──────── Data records ────────

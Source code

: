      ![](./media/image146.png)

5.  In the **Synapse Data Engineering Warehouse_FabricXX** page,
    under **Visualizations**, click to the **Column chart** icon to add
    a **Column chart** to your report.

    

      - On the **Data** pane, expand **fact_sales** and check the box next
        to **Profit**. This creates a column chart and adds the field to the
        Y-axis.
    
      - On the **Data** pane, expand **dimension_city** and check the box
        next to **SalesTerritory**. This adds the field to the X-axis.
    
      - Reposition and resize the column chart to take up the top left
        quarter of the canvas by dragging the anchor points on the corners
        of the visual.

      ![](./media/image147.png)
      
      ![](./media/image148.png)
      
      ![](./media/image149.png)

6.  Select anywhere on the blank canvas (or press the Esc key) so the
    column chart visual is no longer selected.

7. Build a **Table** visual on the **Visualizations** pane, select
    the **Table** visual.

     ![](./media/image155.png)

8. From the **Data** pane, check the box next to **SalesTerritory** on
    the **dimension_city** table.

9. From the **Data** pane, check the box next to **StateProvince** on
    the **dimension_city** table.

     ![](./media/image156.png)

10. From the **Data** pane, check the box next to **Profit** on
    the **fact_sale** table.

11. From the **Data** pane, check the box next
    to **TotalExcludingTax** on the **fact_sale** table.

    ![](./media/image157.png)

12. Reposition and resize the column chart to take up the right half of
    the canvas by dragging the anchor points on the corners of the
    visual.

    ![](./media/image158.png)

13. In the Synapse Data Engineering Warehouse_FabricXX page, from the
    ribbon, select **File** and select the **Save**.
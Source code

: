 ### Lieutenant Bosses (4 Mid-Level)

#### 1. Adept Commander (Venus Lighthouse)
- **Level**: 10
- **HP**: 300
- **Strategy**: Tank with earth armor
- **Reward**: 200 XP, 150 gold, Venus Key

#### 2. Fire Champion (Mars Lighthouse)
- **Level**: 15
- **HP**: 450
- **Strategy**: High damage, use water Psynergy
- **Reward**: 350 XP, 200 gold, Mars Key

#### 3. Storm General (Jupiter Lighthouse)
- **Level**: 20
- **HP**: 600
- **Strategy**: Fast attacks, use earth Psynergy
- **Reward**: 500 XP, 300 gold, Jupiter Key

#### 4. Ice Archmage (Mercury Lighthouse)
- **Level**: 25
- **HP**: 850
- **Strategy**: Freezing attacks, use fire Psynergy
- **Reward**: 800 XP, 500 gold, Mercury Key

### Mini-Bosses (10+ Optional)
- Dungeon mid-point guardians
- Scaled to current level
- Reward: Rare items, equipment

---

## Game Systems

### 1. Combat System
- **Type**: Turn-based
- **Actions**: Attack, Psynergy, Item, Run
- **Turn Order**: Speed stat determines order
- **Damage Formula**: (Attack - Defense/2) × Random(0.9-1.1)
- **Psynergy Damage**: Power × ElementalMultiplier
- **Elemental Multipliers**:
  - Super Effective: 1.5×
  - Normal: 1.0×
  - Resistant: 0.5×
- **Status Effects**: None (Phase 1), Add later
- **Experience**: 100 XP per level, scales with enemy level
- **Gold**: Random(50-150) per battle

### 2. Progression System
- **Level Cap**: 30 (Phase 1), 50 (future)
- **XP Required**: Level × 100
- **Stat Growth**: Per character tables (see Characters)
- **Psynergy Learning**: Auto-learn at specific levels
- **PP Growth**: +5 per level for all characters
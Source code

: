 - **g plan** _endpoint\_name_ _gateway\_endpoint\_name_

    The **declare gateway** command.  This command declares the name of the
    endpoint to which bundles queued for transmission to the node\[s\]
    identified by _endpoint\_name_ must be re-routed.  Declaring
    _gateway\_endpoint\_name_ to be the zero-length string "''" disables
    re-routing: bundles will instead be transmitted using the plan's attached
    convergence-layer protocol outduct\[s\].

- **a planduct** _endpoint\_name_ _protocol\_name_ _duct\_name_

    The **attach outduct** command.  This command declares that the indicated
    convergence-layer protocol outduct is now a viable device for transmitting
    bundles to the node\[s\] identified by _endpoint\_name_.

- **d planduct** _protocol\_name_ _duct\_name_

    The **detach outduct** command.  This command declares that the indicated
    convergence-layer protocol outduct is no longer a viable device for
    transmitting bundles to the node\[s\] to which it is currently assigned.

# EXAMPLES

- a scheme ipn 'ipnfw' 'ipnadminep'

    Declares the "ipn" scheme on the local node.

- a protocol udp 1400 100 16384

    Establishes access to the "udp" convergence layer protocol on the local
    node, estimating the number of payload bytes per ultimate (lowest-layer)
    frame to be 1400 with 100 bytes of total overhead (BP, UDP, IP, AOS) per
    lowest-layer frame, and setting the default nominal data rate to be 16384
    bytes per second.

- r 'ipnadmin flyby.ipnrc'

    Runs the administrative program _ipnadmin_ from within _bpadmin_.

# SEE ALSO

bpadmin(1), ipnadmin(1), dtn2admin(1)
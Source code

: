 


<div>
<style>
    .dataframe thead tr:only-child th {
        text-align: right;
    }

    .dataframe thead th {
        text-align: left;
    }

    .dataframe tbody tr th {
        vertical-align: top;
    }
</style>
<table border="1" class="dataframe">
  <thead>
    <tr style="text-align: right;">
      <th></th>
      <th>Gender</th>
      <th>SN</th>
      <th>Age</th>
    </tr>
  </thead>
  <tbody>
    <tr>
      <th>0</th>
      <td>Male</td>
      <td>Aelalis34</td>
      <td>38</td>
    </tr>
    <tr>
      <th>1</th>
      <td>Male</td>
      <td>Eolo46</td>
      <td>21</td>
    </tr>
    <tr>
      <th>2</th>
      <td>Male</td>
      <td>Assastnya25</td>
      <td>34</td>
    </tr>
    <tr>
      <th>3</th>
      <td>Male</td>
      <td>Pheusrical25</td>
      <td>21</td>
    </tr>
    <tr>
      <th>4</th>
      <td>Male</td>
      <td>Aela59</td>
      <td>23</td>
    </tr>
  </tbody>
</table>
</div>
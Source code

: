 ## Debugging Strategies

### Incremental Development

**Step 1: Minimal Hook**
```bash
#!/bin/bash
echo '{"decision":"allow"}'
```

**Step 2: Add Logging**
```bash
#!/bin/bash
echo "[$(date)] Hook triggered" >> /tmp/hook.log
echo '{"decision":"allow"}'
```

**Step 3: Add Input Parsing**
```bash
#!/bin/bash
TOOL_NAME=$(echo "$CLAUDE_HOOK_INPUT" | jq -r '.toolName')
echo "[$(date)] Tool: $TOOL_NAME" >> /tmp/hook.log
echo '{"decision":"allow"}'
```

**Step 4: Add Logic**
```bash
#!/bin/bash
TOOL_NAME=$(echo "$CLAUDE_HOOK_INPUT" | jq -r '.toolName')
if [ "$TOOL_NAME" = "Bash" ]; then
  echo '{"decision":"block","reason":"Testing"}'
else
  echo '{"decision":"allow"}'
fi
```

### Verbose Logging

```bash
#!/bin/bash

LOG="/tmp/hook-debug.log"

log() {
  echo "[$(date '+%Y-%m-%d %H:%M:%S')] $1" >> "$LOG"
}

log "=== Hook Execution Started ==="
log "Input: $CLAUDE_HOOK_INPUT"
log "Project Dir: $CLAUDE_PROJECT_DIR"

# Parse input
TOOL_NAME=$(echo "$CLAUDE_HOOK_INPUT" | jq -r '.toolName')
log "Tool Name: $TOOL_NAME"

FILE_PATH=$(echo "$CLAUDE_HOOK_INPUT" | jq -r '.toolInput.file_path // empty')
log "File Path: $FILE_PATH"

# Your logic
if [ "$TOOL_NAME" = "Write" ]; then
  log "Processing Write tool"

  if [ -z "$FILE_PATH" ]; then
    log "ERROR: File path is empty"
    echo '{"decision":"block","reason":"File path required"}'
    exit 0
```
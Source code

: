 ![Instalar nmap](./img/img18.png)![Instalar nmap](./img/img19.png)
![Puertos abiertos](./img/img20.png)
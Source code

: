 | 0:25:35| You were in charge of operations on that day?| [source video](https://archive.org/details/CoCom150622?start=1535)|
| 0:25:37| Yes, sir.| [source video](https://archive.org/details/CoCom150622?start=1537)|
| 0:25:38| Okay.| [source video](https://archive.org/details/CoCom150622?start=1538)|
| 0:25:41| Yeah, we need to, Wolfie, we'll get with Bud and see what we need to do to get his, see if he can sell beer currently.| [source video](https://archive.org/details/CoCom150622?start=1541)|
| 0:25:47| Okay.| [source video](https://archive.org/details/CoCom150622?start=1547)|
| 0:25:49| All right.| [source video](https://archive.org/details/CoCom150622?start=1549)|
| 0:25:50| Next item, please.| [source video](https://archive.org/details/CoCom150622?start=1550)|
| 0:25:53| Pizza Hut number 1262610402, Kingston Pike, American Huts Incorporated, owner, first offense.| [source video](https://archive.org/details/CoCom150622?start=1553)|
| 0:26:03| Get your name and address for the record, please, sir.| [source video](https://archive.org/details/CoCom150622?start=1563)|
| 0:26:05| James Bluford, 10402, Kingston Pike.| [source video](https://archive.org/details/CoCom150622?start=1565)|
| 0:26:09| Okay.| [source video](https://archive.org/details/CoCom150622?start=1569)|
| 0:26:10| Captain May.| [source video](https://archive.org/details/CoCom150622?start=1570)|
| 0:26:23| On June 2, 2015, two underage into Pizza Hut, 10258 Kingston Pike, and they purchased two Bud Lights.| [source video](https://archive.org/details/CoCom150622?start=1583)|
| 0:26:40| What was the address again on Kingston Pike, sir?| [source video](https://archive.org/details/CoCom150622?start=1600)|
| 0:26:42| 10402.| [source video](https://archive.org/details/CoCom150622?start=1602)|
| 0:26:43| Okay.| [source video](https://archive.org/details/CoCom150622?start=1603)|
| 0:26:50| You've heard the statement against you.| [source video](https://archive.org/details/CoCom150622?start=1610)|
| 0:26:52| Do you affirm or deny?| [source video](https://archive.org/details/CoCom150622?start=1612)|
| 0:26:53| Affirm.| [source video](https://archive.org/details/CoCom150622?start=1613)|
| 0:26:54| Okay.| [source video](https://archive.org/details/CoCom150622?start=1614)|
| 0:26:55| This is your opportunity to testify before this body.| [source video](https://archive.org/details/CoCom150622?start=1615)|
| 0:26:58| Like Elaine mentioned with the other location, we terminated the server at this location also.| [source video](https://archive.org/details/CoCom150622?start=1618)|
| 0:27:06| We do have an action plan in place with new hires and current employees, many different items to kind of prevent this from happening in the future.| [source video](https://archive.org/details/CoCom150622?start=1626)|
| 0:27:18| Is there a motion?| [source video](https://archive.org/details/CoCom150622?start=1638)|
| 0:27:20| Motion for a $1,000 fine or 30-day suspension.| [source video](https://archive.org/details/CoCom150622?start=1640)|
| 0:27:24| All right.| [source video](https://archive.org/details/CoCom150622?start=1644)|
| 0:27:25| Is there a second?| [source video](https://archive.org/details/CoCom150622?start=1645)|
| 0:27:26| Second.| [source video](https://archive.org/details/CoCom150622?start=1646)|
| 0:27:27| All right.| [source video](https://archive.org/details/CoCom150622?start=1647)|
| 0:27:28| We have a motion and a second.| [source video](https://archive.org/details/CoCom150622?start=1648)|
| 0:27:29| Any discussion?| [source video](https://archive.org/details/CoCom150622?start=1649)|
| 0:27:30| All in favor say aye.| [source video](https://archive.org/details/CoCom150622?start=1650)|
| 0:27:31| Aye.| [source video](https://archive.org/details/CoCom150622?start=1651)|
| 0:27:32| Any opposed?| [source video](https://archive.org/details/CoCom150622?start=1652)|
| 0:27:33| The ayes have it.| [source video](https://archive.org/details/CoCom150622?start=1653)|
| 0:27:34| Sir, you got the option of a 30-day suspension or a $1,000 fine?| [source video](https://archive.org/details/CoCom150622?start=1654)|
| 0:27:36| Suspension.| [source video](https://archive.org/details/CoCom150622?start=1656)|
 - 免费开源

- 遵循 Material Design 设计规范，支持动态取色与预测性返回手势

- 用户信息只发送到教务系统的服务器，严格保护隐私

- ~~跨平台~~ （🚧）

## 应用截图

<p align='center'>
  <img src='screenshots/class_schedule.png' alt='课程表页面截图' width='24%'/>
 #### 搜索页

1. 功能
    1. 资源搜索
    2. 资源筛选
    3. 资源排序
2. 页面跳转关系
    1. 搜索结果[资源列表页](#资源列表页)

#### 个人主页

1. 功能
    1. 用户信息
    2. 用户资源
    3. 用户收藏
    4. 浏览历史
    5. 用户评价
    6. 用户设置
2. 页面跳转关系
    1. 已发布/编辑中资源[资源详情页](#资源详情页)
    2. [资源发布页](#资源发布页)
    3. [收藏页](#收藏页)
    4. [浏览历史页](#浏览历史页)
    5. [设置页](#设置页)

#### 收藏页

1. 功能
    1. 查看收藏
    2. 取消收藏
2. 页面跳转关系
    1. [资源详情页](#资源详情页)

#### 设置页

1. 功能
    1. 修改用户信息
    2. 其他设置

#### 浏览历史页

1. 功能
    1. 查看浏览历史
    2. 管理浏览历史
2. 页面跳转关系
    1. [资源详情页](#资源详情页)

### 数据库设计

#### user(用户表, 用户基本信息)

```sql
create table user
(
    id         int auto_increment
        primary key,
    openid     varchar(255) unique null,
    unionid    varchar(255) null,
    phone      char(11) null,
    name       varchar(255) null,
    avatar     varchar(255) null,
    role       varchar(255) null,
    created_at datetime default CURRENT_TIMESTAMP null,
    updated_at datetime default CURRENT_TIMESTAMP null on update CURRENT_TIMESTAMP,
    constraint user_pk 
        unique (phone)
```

────────

- What to produce -
Every line in the records above with "empty" in it adds one to the count; give that count and nothing else.

- Result of the task -
2